Excerpts from a dataset
----

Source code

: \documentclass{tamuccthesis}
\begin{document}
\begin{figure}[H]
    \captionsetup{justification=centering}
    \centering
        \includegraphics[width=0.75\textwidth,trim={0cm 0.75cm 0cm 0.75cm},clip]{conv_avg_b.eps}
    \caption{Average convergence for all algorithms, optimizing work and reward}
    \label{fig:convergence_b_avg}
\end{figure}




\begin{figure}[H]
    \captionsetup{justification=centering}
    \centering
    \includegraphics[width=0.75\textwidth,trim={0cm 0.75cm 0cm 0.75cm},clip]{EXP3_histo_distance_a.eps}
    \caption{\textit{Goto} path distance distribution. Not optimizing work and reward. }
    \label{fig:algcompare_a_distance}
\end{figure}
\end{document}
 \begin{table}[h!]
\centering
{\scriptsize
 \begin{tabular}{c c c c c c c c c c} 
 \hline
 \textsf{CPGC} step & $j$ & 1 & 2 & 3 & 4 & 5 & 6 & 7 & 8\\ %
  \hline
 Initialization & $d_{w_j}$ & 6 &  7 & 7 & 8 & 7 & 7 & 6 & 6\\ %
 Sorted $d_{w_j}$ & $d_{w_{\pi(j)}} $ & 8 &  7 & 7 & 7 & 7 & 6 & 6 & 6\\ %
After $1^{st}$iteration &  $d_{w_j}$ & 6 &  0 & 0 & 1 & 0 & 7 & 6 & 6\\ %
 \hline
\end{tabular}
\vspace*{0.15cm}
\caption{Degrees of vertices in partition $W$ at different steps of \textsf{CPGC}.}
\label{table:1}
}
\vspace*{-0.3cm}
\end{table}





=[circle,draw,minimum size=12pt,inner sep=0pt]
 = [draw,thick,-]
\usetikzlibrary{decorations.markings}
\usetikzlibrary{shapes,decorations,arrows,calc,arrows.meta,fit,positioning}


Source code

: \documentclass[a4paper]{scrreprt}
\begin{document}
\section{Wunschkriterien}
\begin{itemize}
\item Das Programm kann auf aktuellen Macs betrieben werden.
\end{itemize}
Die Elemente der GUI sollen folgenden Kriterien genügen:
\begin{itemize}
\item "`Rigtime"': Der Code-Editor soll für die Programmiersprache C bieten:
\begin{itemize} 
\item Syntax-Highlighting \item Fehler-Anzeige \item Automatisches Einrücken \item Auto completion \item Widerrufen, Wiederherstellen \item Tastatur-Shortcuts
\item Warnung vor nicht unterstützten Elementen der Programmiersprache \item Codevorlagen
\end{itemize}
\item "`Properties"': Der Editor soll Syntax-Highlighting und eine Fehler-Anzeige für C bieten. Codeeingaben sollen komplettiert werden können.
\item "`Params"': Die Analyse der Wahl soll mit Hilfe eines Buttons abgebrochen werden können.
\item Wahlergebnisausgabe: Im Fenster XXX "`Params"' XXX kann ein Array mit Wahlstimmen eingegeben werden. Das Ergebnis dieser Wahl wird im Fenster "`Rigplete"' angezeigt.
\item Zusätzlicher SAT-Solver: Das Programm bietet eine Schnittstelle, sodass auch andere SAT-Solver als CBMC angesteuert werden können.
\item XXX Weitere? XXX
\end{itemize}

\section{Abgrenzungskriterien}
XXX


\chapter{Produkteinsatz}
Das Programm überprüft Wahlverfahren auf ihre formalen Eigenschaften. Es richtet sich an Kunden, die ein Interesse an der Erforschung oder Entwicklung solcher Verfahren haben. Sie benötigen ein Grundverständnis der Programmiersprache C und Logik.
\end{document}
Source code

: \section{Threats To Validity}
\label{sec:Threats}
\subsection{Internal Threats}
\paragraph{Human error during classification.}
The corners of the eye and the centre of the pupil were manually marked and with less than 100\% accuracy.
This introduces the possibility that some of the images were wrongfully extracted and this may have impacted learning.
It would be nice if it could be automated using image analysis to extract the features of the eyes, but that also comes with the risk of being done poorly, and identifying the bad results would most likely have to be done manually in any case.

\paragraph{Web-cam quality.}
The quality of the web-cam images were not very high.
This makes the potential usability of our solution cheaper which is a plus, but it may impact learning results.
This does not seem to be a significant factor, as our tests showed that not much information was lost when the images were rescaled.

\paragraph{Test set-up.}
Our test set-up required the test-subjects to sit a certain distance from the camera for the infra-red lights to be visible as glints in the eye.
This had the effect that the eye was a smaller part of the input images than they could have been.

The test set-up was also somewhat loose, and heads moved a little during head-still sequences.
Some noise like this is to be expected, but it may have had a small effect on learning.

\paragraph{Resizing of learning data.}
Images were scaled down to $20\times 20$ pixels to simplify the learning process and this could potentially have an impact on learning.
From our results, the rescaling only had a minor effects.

----

The problem => Repeat all of the data exactly. Include every line.

Written reply =>
Source code

: \documentclass{tamuccthesis}
\begin{document}
\begin{figure}[H]
    \captionsetup{justification=centering}
    \centering
        \includegraphics[width=0.75\textwidth,trim={0cm 0.75cm 0cm 0.75cm},clip]{conv_avg_b.eps}
    \caption{Average convergence for all algorithms, optimizing work and reward}
    \label{fig:convergence_b_avg}
\end{figure}




\begin{figure}[H]
    \captionsetup{justification=centering}
    \centering
    \includegraphics[width=0.75\textwidth,trim={0cm 0.75cm 0cm 0.75cm},clip]{EXP3_histo_distance_a.eps}
    \caption{\textit{Goto} path distance distribution. Not optimizing work and reward. }
    \label{fig:algcompare_a_distance}
\end{figure}
\end{document}
 \begin{table}[h!]
\centering
{\scriptsize
 \begin{tabular}{c c c c c c c c c c} 
 \hline
 \textsf{CPGC} step & $j$ & 1 & 2 & 3 & 4 & 5 & 6 & 7 & 8\\ %
  \hline
 Initialization & $d_{w_j}$ & 6 &  7 & 7 & 8 & 7 & 7 & 6 & 6\\ %
 Sorted $d_{w_j}$ & $d_{w_{\pi(j)}} $ & 8 &  7 & 7 & 7 & 7 & 6 & 6 & 6\\ %
After $1^{st}$iteration &  $d_{w_j}$ & 6 &  0 & 0 & 1 & 0 & 7 & 6 & 6\\ %
 \hline
\end{tabular}
\vspace*{0.15cm}
\caption{Degrees of vertices in partition $W$ at different steps of \textsf{CPGC}.}
\label{table:1}
}
\vspace*{-0.3cm}
\end{table}





=[circle,draw,minimum size=12pt,inner sep=0pt]
 = [draw,thick,-]
\usetikzlibrary{decorations.markings}
\usetikzlibrary{shapes,decorations,arrows,calc,arrows.meta,fit,positioning}


Source code

: \documentclass[a4paper]{scrreprt}
\begin{document}
\section{Wunschkriterien}
\begin{itemize}
\item Das Programm kann auf aktuellen Macs betrieben werden.
\end{itemize}
Die Elemente der GUI sollen folgenden Kriterien genügen:
\begin{itemize}
\item "`Rigtime"': Der Code-Editor soll für die Programmiersprache C bieten:
\begin{itemize} 
\item Syntax-Highlighting \item Fehler-Anzeige \item Automatisches Einrücken \item Auto completion \item Widerrufen, Wiederherstellen \item Tastatur-Shortcuts
\item Warnung vor nicht unterstützten Elementen der Programmiersprache \item Codevorlagen
\end{itemize}
\item "`Properties"': Der Editor soll Syntax-Highlighting und eine Fehler-Anzeige für C bieten. Codeeingaben sollen komplettiert werden können.
\item "`Params"': Die Analyse der Wahl soll mit Hilfe eines Buttons abgebrochen werden können.
\item Wahlergebnisausgabe: Im Fenster XXX "`Params"' XXX kann ein Array mit Wahlstimmen eingegeben werden. Das Ergebnis dieser Wahl wird im Fenster "`Rigplete"' angezeigt.
\item Zusätzlicher SAT-Solver: Das Programm bietet eine Schnittstelle, sodass auch andere SAT-Solver als CBMC angesteuert werden können.
\item XXX Weitere? XXX
\end{itemize}

\section{Abgrenzungskriterien}
XXX


\chapter{Produkteinsatz}
Das Programm überprüft Wahlverfahren auf ihre formalen Eigenschaften. Es richtet sich an Kunden, die ein Interesse an der Erforschung oder Entwicklung solcher Verfahren haben. Sie benötigen ein Grundverständnis der Programmiersprache C und Logik.
\end{document}
Source code

: \section{Threats To Validity}
\label{sec:Threats}
\subsection{Internal Threats}
\paragraph{Human error during classification.}
The corners of the eye and the centre of the pupil were manually marked and with less than 100\% accuracy.
This introduces the possibility that some of the images were wrongfully extracted and this may have impacted learning.
It would be nice if it could be automated using image analysis to extract the features of the eyes, but that also comes with the risk of being done poorly, and identifying the bad results would most likely have to be done manually in any case.

\paragraph{Web-cam quality.}
The quality of the web-cam images were not very high.
This makes the potential usability of our solution cheaper which is a plus, but it may impact learning results.
This does not seem to be a significant factor, as our tests showed that not much information was lost when the images were rescaled.

\paragraph{Test set-up.}
Our test set-up required the test-subjects to sit a certain distance from the camera for the infra-red lights to be visible as glints in the eye.
This had the effect that the eye was a smaller part of the input images than they could have been.

The test set-up was also somewhat loose, and heads moved a little during head-still sequences.
Some noise like this is to be expected, but it may have had a small effect on learning.

\paragraph{Resizing of learning data.}
Images were scaled down to $20\times 20$ pixels to simplify the learning process and this could potentially have an impact on learning.
From our results, the rescaling only had a minor effects.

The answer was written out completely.